(Stored items)
▼

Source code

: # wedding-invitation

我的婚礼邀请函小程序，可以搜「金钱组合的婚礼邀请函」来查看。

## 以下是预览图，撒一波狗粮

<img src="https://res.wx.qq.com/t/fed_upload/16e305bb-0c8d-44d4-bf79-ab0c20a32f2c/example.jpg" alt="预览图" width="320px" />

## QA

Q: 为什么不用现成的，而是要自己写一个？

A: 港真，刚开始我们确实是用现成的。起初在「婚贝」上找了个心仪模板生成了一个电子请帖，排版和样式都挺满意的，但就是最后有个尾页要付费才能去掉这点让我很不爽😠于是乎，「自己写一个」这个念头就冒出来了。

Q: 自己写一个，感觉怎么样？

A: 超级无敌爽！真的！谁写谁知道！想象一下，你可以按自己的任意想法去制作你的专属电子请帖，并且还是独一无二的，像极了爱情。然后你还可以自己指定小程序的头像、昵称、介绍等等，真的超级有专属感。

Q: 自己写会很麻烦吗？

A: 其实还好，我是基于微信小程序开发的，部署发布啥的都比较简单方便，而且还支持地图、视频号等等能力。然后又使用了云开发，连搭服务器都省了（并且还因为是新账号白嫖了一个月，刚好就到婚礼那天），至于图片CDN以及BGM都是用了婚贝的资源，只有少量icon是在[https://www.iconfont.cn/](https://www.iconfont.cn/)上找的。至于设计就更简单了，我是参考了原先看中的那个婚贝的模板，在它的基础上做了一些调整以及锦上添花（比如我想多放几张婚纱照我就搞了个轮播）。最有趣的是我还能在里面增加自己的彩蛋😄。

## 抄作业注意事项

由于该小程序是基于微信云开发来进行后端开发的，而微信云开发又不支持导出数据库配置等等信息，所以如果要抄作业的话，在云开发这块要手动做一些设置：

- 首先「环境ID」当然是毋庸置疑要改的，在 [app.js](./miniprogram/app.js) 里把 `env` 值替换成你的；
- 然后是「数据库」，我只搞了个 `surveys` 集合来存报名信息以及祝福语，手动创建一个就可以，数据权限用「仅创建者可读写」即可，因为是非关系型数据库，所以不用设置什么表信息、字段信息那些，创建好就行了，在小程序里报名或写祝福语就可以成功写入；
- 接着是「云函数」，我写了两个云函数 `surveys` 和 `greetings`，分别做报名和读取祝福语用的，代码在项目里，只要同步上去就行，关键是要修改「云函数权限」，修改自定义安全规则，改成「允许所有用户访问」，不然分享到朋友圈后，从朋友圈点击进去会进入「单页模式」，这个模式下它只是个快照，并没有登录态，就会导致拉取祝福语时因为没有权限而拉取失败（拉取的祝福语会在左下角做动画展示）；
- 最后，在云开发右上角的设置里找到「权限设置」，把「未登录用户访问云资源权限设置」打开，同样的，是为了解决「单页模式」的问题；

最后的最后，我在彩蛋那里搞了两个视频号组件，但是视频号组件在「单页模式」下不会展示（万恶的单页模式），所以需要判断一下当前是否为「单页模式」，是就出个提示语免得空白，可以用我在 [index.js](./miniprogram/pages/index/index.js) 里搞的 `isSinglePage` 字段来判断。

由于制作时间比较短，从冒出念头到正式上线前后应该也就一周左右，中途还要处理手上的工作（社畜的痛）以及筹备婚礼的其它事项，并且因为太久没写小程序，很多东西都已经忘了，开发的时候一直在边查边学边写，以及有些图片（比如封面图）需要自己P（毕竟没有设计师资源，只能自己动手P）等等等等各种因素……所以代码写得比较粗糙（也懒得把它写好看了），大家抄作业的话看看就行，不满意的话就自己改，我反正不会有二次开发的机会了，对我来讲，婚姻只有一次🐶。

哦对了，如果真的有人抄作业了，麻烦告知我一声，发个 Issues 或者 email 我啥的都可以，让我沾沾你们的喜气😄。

▲

[INSTRUCTIONS TO FOLLOW]: Each line of the data is to be output exactly, with none skipped.

[FINISHED TASK]:
Source code

: # wedding-invitation

我的婚礼邀请函小程序，可以搜「金钱组合的婚礼邀请函」来查看。

## 以下是预览图，撒一波狗粮

<img src="https://res.wx.qq.com/t/fed_upload/16e305bb-0c8d-44d4-bf79-ab0c20a32f2c/example.jpg" alt="预览图" width="320px" />

## QA

Q: 为什么不用现成的，而是要自己写一个？

A: 港真，刚开始我们确实是用现成的。起初在「婚贝」上找了个心仪模板生成了一个电子请帖，排版和样式都挺满意的，但就是最后有个尾页要付费才能去掉这点让我很不爽😠于是乎，「自己写一个」这个念头就冒出来了。

Q: 自己写一个，感觉怎么样？

A: 超级无敌爽！真的！谁写谁知道！想象一下，你可以按自己的任意想法去制作你的专属电子请帖，并且还是独一无二的，像极了爱情。然后你还可以自己指定小程序的头像、昵称、介绍等等，真的超级有专属感。

Q: 自己写会很麻烦吗？

A: 其实还好，我是基于微信小程序开发的，部署发布啥的都比较简单方便，而且还支持地图、视频号等等能力。然后又使用了云开发，连搭服务器都省了（并且还因为是新账号白嫖了一个月，刚好就到婚礼那天），至于图片CDN以及BGM都是用了婚贝的资源，只有少量icon是在[https://www.iconfont.cn/](https://www.iconfont.cn/)上找的。至于设计就更简单了，我是参考了原先看中的那个婚贝的模板，在它的基础上做了一些调整以及锦上添花（比如我想多放几张婚纱照我就搞了个轮播）。最有趣的是我还能在里面增加自己的彩蛋😄。

## 抄作业注意事项

由于该小程序是基于微信云开发来进行后端开发的，而微信云开发又不支持导出数据库配置等等信息，所以如果要抄作业的话，在云开发这块要手动做一些设置：

- 首先「环境ID」当然是毋庸置疑要改的，在 [app.js](./miniprogram/app.js) 里把 `env` 值替换成你的；
- 然后是「数据库」，我只搞了个 `surveys` 集合来存报名信息以及祝福语，手动创建一个就可以，数据权限用「仅创建者可读写」即可，因为是非关系型数据库，所以不用设置什么表信息、字段信息那些，创建好就行了，在小程序里报名或写祝福语就可以成功写入；
- 接着是「云函数」，我写了两个云函数 `surveys` 和 `greetings`，分别做报名和读取祝福语用的，代码在项目里，只要同步上去就行，关键是要修改「云函数权限」，修改自定义安全规则，改成「允许所有用户访问」，不然分享到朋友圈后，从朋友圈点击进去会进入「单页模式」，这个模式下它只是个快照，并没有登录态，就会导致拉取祝福语时因为没有权限而拉取失败（拉取的祝福语会在左下角做动画展示）；
- 最后，在云开发右上角的设置里找到「权限设置」，把「未登录用户访问云资源权限设置」打开，同样的，是为了解决「单页模式」的问题；

最后的最后，我在彩蛋那里搞了两个视频号组件，但是视频号组件在「单页模式」下不会展示（万恶的单页模式），所以需要判断一下当前是否为「单页模式」，是就出个提示语免得空白，可以用我在 [index.js](./miniprogram/pages/index/index.js) 里搞的 `isSinglePage` 字段来判断。

由于制作时间比较短，从冒出念头到正式上线前后应该也就一周左右，中途还要处理手上的工作（社畜的痛）以及筹备婚礼的其它事项，并且因为太久没写小程序，很多东西都已经忘了，开发的时候一直在边查边学边写，以及有些图片（比如封面图）需要自己P（毕竟没有设计师资源，只能自己动手P）等等等等各种因素……所以代码写得比较粗糙（也懒得把它写好看了），大家抄作业的话看看就行，不满意的话就自己改，我反正不会有二次开发的机会了，对我来讲，婚姻只有一次🐶。

哦对了，如果真的有人抄作业了，麻烦告知我一声，发个 Issues 或者 email 我啥的都可以，让我沾沾你们的喜气😄。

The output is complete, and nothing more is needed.